« […] La peur, qui s’était d’abord arrêtée dans le haut de la société, descendit alors jusque dans le fond de la classe populaire, et une terreur universelle s’empara de tout le pays. C’est en cet état que je le trouvai, lorsque j’y arrivai vers le milieu de mars. Je fus frappé aussitôt d’un spectacle qui m’étonna et me charma. Une certaine agitation démagogique régnait, il est vrai, parmi les ouvriers des villes, mais dans les campagnes tous les propriétaires, quels que fussent leur origine, leurs antécédents, leur éducation, leurs biens, s’étaient rapprochés les uns des autres, et ne semblaient former qu’une seule classe ; les anciennes haines d’opinion, les anciennes rivalités de caste et de fortune n’étaient plus visibles. Plus de jalousies ou d’orgueil entre le paysan et le riche, entre le gentilhomme et le bourgeois ; mais une confiance mutuelle, des égards et une bienveillance réciproques. La propriété chez tous ceux qui en jouissaient, était devenue une sorte de fraternité […]
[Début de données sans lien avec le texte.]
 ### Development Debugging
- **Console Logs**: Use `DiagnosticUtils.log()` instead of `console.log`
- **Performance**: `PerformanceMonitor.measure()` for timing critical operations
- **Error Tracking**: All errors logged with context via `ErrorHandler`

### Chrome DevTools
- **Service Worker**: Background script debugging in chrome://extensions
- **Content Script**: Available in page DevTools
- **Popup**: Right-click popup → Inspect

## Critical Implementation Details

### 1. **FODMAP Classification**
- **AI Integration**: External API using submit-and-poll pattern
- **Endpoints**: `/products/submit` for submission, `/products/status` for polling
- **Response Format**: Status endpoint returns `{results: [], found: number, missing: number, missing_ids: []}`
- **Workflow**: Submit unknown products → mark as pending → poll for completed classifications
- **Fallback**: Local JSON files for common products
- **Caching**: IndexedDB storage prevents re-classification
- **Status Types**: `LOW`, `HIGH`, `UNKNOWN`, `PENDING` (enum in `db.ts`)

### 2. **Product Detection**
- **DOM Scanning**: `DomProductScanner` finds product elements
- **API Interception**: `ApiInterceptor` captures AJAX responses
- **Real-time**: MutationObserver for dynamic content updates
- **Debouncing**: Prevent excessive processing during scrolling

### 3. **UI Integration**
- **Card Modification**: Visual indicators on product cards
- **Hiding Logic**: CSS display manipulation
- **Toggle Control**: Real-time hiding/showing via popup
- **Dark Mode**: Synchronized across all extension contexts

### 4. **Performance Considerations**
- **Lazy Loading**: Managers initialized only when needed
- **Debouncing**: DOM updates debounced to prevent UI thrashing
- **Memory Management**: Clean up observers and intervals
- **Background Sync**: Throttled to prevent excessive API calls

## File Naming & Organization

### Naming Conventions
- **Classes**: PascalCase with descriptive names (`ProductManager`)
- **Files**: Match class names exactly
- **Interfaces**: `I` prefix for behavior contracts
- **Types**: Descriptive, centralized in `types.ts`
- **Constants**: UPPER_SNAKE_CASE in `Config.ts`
Ce qui me frappa le plus après le spectacle que je viens de décrire, ce fut de voir la haine universelle mêlée à la terreur universelle qu’inspirait pour la première fois Paris. (…) Cette fois, Paris et ceux qui parlaient en son nom avaient tellement abusé de sa puissance, et semblaient tenir si peu de compte du reste du pays, que l’idée de secouer le joug et d’agir enfin par eux-mêmes se présentait à beaucoup d’esprits qui ne l’avaient jamais conçue […] On voulait aller aux élections, car choisir des ennemis de la démagogie parisienne se présentait moins aux esprits comme l’usage régulier d’un droit que comme le moyen le moins dangereux dont on pouvait se servir pour affronter le maître […]»
Alexis de Tocqueville, Souvenirs, 1893, deuxième partie, IV [rédigée fin 1850-début 1851], repris in Alexis de Tocqueville, De la démocratie en Amérique. Souvenirs. L’Ancien Régime et la Révolution. Paris, Robert Laffont, coll. «Bouquins», 1986, p. 776-7.